Re: Memory model release/acquire mode interactions of relaxed atomic operations

Toebs Douglass <toby@xxxxxxxxxxxxxx> · Sun, 7 May 2017 17:41:44 +0200

On 07/05/17 11:23, Andrew Haley wrote:
> On 05/05/17 19:00, Toebs Douglass wrote:

>> Because the CAS forces a store, the stores earlier than the store
>> barrier MUST now complete - or we violate the constraint imposed by the
>> store barrier.
> 
> This is hard work, but I have to repeat it because others may be
> misled.  CAS does not "force a store", whatever that means.  CAS does
> not do anything that is different (WRT visibility) from any other
> store.

I may *well* be wrong, as I'm about as far from knowledgeable about
processor internals as you can get, but I think this is not so.  A
normal store will pass through the store buffer mechanism.  A CAS store
(in fact LL/SC / LOCK stores in general) will not - either it will
directly bypass the store buffer mechanism, or it will effectively
bypass it, by locking it and then flushing it (I understand Intel and
SPARC both take the latter approach).

> Paul McKenney explains all this stuff perfectly weill in
> "Memory Barriers: a Hardware View for Software Hackers," including the
> key point about a full barrier needing to flush the store buffer.

I've had a bit of a search in "Hardware View" and unfortunately I can't
find an equivalent of the lovely very direct statement from the document
"Linux Kernel Memory Barriers", which was co-authored by Paul.

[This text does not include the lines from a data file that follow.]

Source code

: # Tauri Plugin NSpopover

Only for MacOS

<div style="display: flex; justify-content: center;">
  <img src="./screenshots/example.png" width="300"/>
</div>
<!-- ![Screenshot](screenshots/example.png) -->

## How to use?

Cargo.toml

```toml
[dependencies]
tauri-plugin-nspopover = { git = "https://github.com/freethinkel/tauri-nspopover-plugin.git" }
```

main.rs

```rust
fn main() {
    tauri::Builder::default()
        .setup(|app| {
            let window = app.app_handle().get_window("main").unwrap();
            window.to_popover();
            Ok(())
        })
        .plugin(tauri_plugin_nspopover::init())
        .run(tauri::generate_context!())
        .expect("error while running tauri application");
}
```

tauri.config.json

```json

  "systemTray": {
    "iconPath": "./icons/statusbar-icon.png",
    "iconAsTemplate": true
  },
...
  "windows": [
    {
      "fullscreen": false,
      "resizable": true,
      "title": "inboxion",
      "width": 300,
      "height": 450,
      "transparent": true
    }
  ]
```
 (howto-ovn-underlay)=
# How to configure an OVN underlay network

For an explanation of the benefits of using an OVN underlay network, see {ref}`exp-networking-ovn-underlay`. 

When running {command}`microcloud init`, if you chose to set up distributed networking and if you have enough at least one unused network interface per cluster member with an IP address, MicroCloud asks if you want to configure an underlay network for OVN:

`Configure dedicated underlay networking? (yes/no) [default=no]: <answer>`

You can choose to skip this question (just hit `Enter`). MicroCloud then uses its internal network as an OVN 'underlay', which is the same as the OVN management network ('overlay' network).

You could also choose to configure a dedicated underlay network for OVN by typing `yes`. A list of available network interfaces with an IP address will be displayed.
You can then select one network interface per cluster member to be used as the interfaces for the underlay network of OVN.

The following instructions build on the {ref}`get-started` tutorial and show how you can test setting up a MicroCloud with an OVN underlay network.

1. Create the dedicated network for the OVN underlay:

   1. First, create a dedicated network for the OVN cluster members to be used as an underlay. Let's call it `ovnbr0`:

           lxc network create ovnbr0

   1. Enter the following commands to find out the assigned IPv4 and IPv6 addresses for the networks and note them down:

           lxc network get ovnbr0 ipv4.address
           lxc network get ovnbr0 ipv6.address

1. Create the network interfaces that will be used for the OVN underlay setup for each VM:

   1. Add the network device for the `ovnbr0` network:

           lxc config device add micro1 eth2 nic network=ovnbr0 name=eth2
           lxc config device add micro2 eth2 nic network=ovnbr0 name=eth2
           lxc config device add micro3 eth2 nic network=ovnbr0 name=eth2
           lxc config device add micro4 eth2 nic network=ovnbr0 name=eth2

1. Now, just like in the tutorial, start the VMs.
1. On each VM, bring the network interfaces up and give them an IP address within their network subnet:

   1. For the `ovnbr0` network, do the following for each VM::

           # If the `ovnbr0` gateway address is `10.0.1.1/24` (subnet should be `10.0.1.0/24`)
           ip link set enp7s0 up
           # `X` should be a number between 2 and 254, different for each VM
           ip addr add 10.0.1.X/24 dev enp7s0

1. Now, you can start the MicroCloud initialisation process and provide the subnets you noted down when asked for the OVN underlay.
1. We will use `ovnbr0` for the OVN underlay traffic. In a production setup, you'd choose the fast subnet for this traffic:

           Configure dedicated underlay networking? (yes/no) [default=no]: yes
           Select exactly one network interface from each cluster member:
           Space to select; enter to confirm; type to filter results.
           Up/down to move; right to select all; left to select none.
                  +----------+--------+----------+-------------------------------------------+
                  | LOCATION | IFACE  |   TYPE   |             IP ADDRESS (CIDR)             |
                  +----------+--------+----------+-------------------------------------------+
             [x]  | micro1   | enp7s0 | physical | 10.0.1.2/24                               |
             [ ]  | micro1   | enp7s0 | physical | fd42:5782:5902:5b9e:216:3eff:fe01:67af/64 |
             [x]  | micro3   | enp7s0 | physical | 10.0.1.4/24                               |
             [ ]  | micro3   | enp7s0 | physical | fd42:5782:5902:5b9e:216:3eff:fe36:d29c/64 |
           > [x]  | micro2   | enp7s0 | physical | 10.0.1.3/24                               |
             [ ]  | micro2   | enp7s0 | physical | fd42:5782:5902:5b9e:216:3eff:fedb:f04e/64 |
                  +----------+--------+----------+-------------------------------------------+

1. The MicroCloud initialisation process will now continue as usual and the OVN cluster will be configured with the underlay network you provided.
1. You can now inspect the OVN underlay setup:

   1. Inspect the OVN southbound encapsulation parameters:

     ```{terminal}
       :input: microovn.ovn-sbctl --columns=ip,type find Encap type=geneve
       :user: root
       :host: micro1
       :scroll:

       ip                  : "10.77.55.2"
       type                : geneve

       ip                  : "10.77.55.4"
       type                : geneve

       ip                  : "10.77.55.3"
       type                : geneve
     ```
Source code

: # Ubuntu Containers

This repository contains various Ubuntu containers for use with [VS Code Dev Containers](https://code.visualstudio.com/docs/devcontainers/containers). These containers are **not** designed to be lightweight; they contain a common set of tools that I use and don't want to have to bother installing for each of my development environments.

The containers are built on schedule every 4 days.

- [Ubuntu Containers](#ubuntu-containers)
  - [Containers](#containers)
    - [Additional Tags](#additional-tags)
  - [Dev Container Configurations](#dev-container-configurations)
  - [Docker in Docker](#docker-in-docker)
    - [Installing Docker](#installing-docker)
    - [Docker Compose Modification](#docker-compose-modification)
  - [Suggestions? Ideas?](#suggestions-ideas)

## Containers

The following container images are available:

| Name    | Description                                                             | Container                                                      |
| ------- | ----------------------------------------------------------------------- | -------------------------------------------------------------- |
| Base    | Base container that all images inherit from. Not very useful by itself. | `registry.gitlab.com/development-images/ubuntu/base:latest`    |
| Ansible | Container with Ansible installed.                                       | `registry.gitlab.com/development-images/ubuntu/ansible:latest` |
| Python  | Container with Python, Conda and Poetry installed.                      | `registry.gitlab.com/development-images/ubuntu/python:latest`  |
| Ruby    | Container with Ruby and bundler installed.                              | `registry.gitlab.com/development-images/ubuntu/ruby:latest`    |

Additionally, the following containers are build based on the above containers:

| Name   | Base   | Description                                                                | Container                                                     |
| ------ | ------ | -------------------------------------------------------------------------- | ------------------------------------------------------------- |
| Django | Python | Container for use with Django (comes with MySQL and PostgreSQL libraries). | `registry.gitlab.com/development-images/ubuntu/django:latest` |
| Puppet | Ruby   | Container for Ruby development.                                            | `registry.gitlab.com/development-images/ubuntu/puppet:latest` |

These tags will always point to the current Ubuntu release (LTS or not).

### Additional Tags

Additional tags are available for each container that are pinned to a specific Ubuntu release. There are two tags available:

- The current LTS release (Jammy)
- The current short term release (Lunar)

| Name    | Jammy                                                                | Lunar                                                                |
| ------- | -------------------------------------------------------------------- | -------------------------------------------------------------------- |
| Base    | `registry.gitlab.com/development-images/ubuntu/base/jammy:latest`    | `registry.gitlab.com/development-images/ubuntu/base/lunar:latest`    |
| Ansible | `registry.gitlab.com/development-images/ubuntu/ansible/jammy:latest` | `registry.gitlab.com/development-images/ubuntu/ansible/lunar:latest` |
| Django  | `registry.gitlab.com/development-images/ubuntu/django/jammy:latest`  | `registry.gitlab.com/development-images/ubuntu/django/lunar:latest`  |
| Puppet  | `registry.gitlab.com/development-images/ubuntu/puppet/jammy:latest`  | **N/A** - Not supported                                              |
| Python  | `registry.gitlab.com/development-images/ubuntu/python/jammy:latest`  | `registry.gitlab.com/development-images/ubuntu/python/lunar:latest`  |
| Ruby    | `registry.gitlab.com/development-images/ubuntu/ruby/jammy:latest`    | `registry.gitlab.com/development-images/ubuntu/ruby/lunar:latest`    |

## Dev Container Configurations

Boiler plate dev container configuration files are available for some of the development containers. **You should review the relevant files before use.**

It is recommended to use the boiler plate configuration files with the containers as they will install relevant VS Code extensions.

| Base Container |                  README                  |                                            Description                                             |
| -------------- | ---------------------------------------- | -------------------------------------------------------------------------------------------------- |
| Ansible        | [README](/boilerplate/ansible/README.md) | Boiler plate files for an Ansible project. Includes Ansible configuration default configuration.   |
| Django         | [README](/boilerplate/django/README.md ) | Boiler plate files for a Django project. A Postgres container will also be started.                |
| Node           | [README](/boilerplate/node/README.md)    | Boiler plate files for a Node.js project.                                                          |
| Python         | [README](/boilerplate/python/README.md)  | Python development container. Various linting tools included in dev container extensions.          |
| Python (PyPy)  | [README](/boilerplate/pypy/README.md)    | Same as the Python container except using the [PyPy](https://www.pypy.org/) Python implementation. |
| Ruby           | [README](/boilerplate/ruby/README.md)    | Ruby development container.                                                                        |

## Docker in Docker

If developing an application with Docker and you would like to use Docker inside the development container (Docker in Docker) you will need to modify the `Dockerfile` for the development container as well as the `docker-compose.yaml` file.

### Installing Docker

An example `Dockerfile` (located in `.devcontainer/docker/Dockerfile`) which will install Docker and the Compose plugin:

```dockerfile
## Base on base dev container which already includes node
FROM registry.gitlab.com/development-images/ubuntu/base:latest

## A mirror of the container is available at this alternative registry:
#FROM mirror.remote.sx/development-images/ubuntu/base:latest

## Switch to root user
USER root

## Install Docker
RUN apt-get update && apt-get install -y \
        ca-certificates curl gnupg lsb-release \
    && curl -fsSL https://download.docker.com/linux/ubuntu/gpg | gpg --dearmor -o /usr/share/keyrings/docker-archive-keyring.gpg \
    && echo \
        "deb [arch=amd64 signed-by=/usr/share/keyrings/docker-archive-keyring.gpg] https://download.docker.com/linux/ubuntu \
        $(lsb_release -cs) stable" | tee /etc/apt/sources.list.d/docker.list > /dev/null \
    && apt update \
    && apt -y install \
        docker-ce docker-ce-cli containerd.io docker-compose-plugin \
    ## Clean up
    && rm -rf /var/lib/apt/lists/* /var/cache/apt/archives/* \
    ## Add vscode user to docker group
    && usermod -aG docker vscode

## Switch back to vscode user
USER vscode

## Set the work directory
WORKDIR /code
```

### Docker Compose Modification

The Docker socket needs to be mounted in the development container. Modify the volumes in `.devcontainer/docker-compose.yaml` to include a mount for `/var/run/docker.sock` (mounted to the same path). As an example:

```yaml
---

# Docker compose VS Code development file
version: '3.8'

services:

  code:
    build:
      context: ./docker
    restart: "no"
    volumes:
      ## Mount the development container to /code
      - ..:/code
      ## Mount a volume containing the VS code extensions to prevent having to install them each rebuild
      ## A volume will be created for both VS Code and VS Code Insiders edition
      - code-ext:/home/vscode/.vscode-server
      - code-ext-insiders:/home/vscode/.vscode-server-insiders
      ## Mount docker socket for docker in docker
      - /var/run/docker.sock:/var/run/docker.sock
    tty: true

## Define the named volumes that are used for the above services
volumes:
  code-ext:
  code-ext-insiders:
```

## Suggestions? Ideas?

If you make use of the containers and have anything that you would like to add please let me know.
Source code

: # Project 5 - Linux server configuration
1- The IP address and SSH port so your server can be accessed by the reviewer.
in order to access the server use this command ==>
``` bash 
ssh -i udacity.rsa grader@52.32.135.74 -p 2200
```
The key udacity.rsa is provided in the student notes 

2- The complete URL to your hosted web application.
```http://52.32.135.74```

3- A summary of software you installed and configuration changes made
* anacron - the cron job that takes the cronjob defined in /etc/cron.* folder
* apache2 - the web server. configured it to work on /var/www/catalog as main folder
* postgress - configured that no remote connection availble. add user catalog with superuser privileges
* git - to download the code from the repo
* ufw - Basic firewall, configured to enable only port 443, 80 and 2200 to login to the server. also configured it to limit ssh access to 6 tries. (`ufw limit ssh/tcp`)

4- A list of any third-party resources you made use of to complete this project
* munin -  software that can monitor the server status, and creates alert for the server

The quote from that latter document is this;

"There is no guarantee that any of the memory accesses specified before
a memory barrier will be _complete_ by the completion of a memory
barrier instruction; the barrier can be considered to draw a line in
that CPU's access queue that accesses of the appropriate type may not
cross."

I may be wrong, but I understand this to mean that if you issue a store,
and then a store barrier, the store barrier does not cause the earlier
store to complete.  It only ensures that when a store after the barrier
*does* complete, that all stores prior the barrier will have completed
first.

In "Hardware View", Paul retreats to the conventional description of
store barriers;

"Similarly, a write memory barrier orders only stores, again on the CPU
that executes it, and again so that all stores preceding the write
memory barrier will appear to have completed before any store following
the write memory barrier."

This describes the ordering property, but it doesn't also go on to
explicitly state the barrier has no effect on completion (which is to
say, reaching a point where the store becomes visible to the MESI
protocol).  As I say, I could not find such a direct quote in the
document (although I have not looked as hard as I possibly could - in
the middle of some coding).

I have discussed the use of CAS (or other atomic operations, such as
exchange) to force a completed store (and so to force honouring of prior
store barriers) with Paul in email, and although of course it's entirely
possible there was misunderstanding, he seemed in agreement.  However, I
don't want to put words in his mouth, and it is entirely possible I am
confused in this matter, so I don't want to put too much weight on this
point.